_YOUR TASK_
Search term "preview": please copy every line of the records below that contains it.

[Stored data]
===============
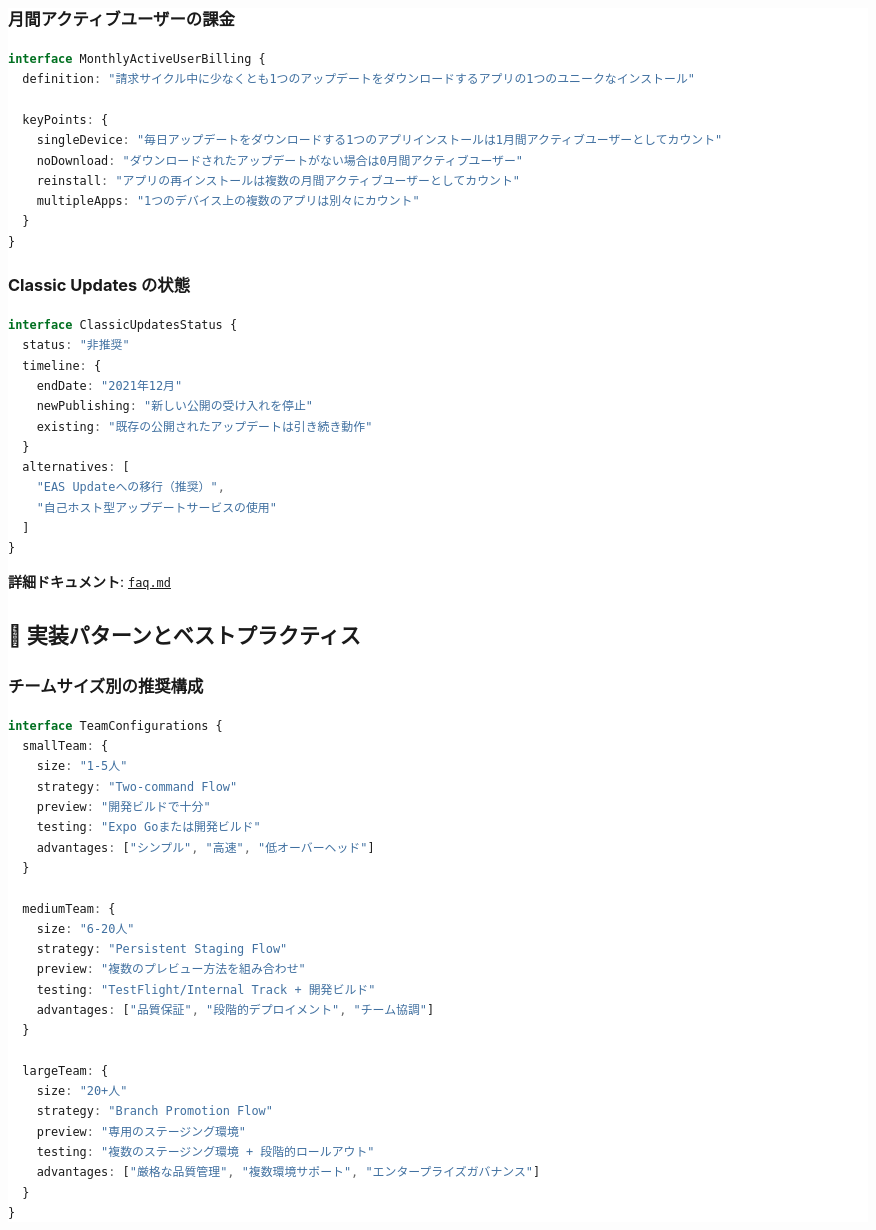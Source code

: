 ### 月間アクティブユーザーの課金

```typescript
interface MonthlyActiveUserBilling {
  definition: "請求サイクル中に少なくとも1つのアップデートをダウンロードするアプリの1つのユニークなインストール"

  keyPoints: {
    singleDevice: "毎日アップデートをダウンロードする1つのアプリインストールは1月間アクティブユーザーとしてカウント"
    noDownload: "ダウンロードされたアップデートがない場合は0月間アクティブユーザー"
    reinstall: "アプリの再インストールは複数の月間アクティブユーザーとしてカウント"
    multipleApps: "1つのデバイス上の複数のアプリは別々にカウント"
  }
}
```

### Classic Updates の状態

```typescript
interface ClassicUpdatesStatus {
  status: "非推奨"
  timeline: {
    endDate: "2021年12月"
    newPublishing: "新しい公開の受け入れを停止"
    existing: "既存の公開されたアップデートは引き続き動作"
  }
  alternatives: [
    "EAS Updateへの移行（推奨）",
    "自己ホスト型アップデートサービスの使用"
  ]
}
```

**詳細ドキュメント**: [`faq.md`](./eas-update/faq.md)

## 🎯 実装パターンとベストプラクティス

### チームサイズ別の推奨構成

```typescript
interface TeamConfigurations {
  smallTeam: {
    size: "1-5人"
    strategy: "Two-command Flow"
    preview: "開発ビルドで十分"
    testing: "Expo Goまたは開発ビルド"
    advantages: ["シンプル", "高速", "低オーバーヘッド"]
  }

  mediumTeam: {
    size: "6-20人"
    strategy: "Persistent Staging Flow"
    preview: "複数のプレビュー方法を組み合わせ"
    testing: "TestFlight/Internal Track + 開発ビルド"
    advantages: ["品質保証", "段階的デプロイメント", "チーム協調"]
  }

  largeTeam: {
    size: "20+人"
    strategy: "Branch Promotion Flow"
    preview: "専用のステージング環境"
    testing: "複数のステージング環境 + 段階的ロールアウト"
    advantages: ["厳格な品質管理", "複数環境サポート", "エンタープライズガバナンス"]
  }
}
```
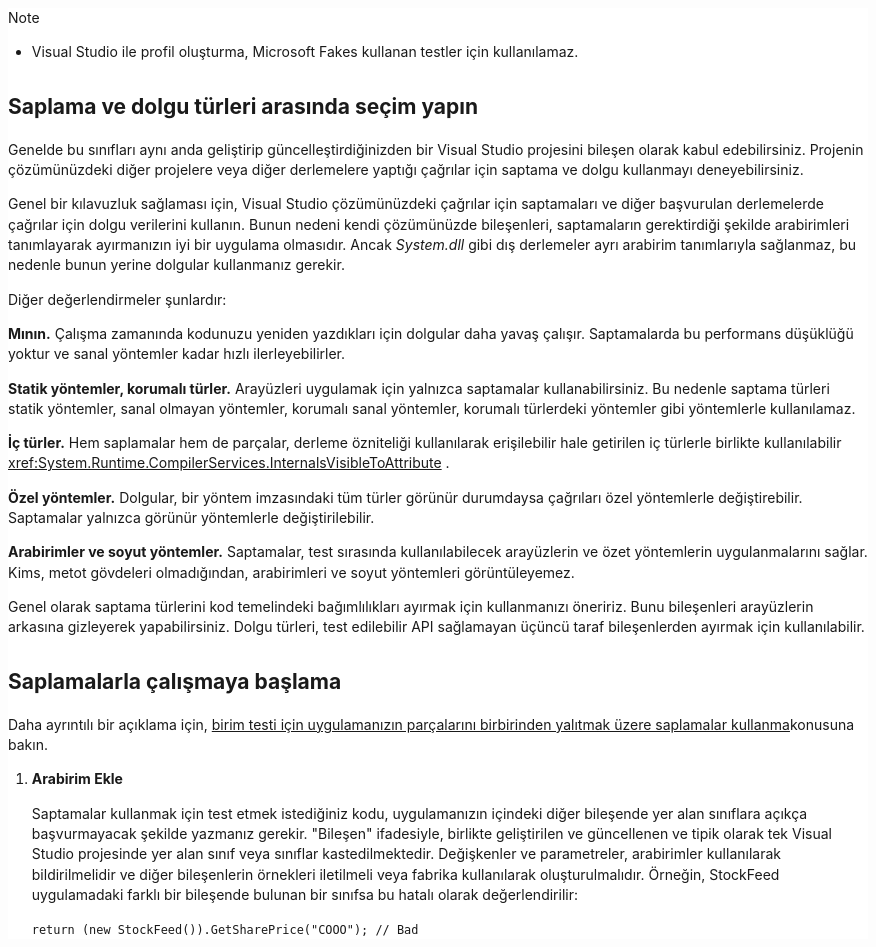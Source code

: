 > [!NOTE]
> - Visual Studio ile profil oluşturma, Microsoft Fakes kullanan testler için kullanılamaz.

## <a name="choose-between-stub-and-shim-types"></a>Saplama ve dolgu türleri arasında seçim yapın
Genelde bu sınıfları aynı anda geliştirip güncelleştirdiğinizden bir Visual Studio projesini bileşen olarak kabul edebilirsiniz. Projenin çözümünüzdeki diğer projelere veya diğer derlemelere yaptığı çağrılar için saptama ve dolgu kullanmayı deneyebilirsiniz.

Genel bir kılavuzluk sağlaması için, Visual Studio çözümünüzdeki çağrılar için saptamaları ve diğer başvurulan derlemelerde çağrılar için dolgu verilerini kullanın. Bunun nedeni kendi çözümünüzde bileşenleri, saptamaların gerektirdiği şekilde arabirimleri tanımlayarak ayırmanızın iyi bir uygulama olmasıdır. Ancak *System.dll* gibi dış derlemeler ayrı arabirim tanımlarıyla sağlanmaz, bu nedenle bunun yerine dolgular kullanmanız gerekir.

Diğer değerlendirmeler şunlardır:

**Mının.** Çalışma zamanında kodunuzu yeniden yazdıkları için dolgular daha yavaş çalışır. Saptamalarda bu performans düşüklüğü yoktur ve sanal yöntemler kadar hızlı ilerleyebilirler.

**Statik yöntemler, korumalı türler.** Arayüzleri uygulamak için yalnızca saptamalar kullanabilirsiniz. Bu nedenle saptama türleri statik yöntemler, sanal olmayan yöntemler, korumalı sanal yöntemler, korumalı türlerdeki yöntemler gibi yöntemlerle kullanılamaz.

**İç türler.** Hem saplamalar hem de parçalar, derleme özniteliği kullanılarak erişilebilir hale getirilen iç türlerle birlikte kullanılabilir <xref:System.Runtime.CompilerServices.InternalsVisibleToAttribute> .

**Özel yöntemler.** Dolgular, bir yöntem imzasındaki tüm türler görünür durumdaysa çağrıları özel yöntemlerle değiştirebilir. Saptamalar yalnızca görünür yöntemlerle değiştirilebilir.

**Arabirimler ve soyut yöntemler.** Saptamalar, test sırasında kullanılabilecek arayüzlerin ve özet yöntemlerin uygulanmalarını sağlar. Kims, metot gövdeleri olmadığından, arabirimleri ve soyut yöntemleri görüntüleyemez.

Genel olarak saptama türlerini kod temelindeki bağımlılıkları ayırmak için kullanmanızı öneririz. Bunu bileşenleri arayüzlerin arkasına gizleyerek yapabilirsiniz. Dolgu türleri, test edilebilir API sağlamayan üçüncü taraf bileşenlerden ayırmak için kullanılabilir.

## <a name="get-started-with-stubs"></a>Saplamalarla çalışmaya başlama
Daha ayrıntılı bir açıklama için, [birim testi için uygulamanızın parçalarını birbirinden yalıtmak üzere saplamalar kullanma](../test/using-stubs-to-isolate-parts-of-your-application-from-each-other-for-unit-testing.md)konusuna bakın.

1. **Arabirim Ekle**

     Saptamalar kullanmak için test etmek istediğiniz kodu, uygulamanızın içindeki diğer bileşende yer alan sınıflara açıkça başvurmayacak şekilde yazmanız gerekir. "Bileşen" ifadesiyle, birlikte geliştirilen ve güncellenen ve tipik olarak tek Visual Studio projesinde yer alan sınıf veya sınıflar kastedilmektedir. Değişkenler ve parametreler, arabirimler kullanılarak bildirilmelidir ve diğer bileşenlerin örnekleri iletilmeli veya fabrika kullanılarak oluşturulmalıdır. Örneğin, StockFeed uygulamadaki farklı bir bileşende bulunan bir sınıfsa bu hatalı olarak değerlendirilir:

     `return (new StockFeed()).GetSharePrice("COOO"); // Bad`
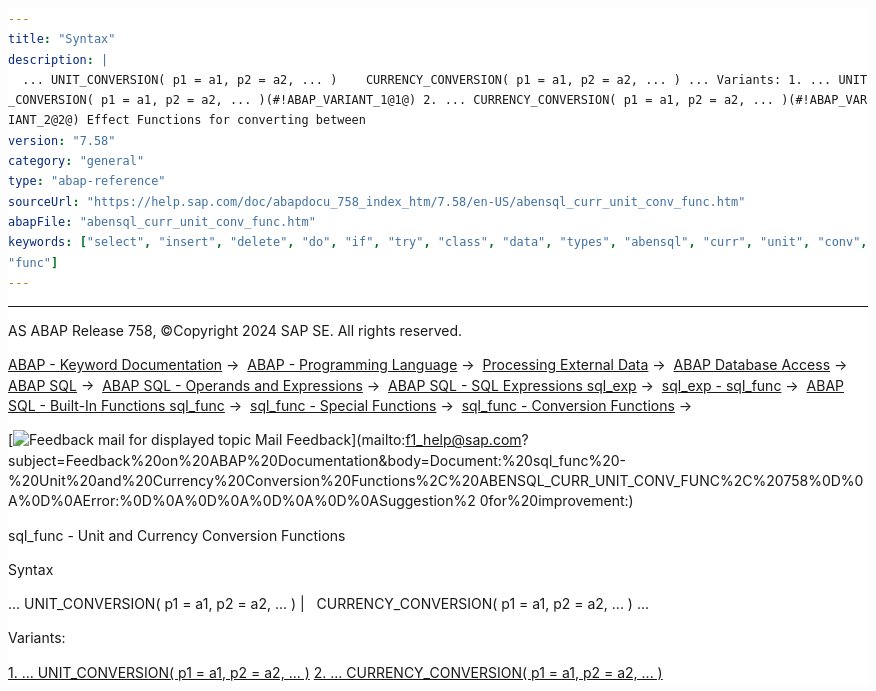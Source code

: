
 ```yaml
---
title: "Syntax"
description: |
  ... UNIT_CONVERSION( p1 = a1, p2 = a2, ... )    CURRENCY_CONVERSION( p1 = a1, p2 = a2, ... ) ... Variants: 1. ... UNIT_CONVERSION( p1 = a1, p2 = a2, ... )(#!ABAP_VARIANT_1@1@) 2. ... CURRENCY_CONVERSION( p1 = a1, p2 = a2, ... )(#!ABAP_VARIANT_2@2@) Effect Functions for converting between
version: "7.58"
category: "general"
type: "abap-reference"
sourceUrl: "https://help.sap.com/doc/abapdocu_758_index_htm/7.58/en-US/abensql_curr_unit_conv_func.htm"
abapFile: "abensql_curr_unit_conv_func.htm"
keywords: ["select", "insert", "delete", "do", "if", "try", "class", "data", "types", "abensql", "curr", "unit", "conv", "func"]
---
```


* * *

AS ABAP Release 758, ©Copyright 2024 SAP SE. All rights reserved.

[ABAP - Keyword Documentation](https://help.sap.com/doc/abapdocu_758_index_htm/7.58/en-US/abenabap.htm) →  [ABAP - Programming Language](https://help.sap.com/doc/abapdocu_758_index_htm/7.58/en-US/abenabap_reference.htm) →  [Processing External Data](https://help.sap.com/doc/abapdocu_758_index_htm/7.58/en-US/abenabap_language_external_data.htm) →  [ABAP Database Access](https://help.sap.com/doc/abapdocu_758_index_htm/7.58/en-US/abendb_access.htm) →  [ABAP SQL](https://help.sap.com/doc/abapdocu_758_index_htm/7.58/en-US/abenabap_sql.htm) →  [ABAP SQL - Operands and Expressions](https://help.sap.com/doc/abapdocu_758_index_htm/7.58/en-US/abenabap_sql_operands.htm) →  [ABAP SQL - SQL Expressions sql\_exp](https://help.sap.com/doc/abapdocu_758_index_htm/7.58/en-US/abapsql_expr.htm) →  [sql\_exp - sql\_func](https://help.sap.com/doc/abapdocu_758_index_htm/7.58/en-US/abensql_builtin_func.htm) →  [ABAP SQL - Built-In Functions sql\_func](https://help.sap.com/doc/abapdocu_758_index_htm/7.58/en-US/abenabap_sql_builtin_functions.htm) →  [sql\_func - Special Functions](https://help.sap.com/doc/abapdocu_758_index_htm/7.58/en-US/abenabap_sql_special_functions.htm) →  [sql\_func - Conversion Functions](https://help.sap.com/doc/abapdocu_758_index_htm/7.58/en-US/abenabap_sql_conversion_functions.htm) → 

 [![](Mail.gif?object=Mail.gif "Feedback mail for displayed topic") Mail Feedback](mailto:f1_help@sap.com?subject=Feedback%20on%20ABAP%20Documentation&body=Document:%20sql_func%20-%20Unit%20and%20Currency%20Conversion%20Functions%2C%20ABENSQL_CURR_UNIT_CONV_FUNC%2C%20758%0D%0A%0D%0AError:%0D%0A%0D%0A%0D%0A%0D%0ASuggestion%2
0for%20improvement:)

sql\_func - Unit and Currency Conversion Functions

Syntax

... UNIT\_CONVERSION( p1 = a1, p2 = a2, ... )
|   CURRENCY\_CONVERSION( p1 = a1, p2 = a2, ... ) ...

Variants:

[1\. ... UNIT\_CONVERSION( p1 = a1, p2 = a2, ... )](#!ABAP_VARIANT_1@1@)
[2\. ... CURRENCY\_CONVERSION( p1 = a1, p2 = a2, ... )](#!ABAP_VARIANT_2@2@)
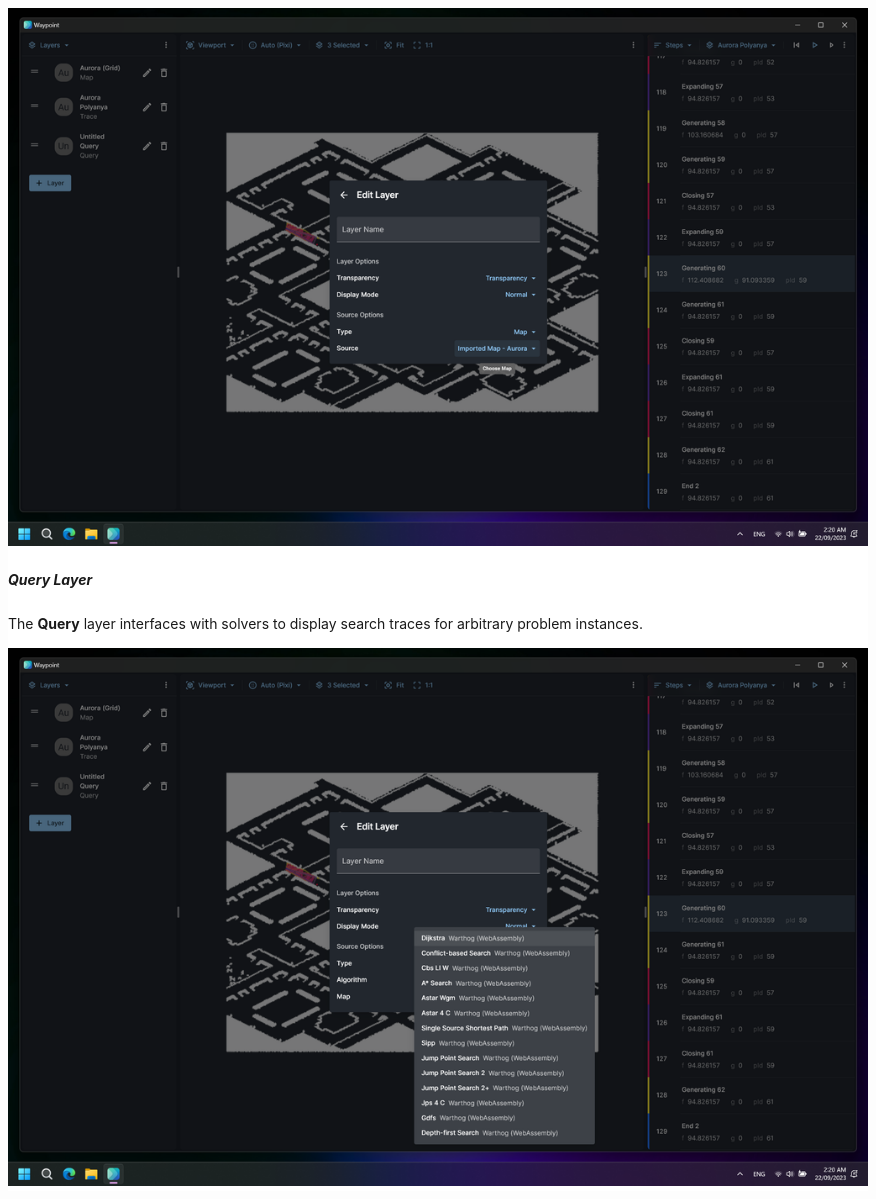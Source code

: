 ![map](./assets/22-09-2023/map.png)

##### Query Layer

The **Query** layer interfaces with solvers to display search traces for arbitrary problem instances.

![query](./assets/22-09-2023/query.png)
===============
_RESPONSE AREA_
    preview: "開発ビルドで十分"
    preview: "複数のプレビュー方法を組み合わせ"
    preview: "専用のステージング環境"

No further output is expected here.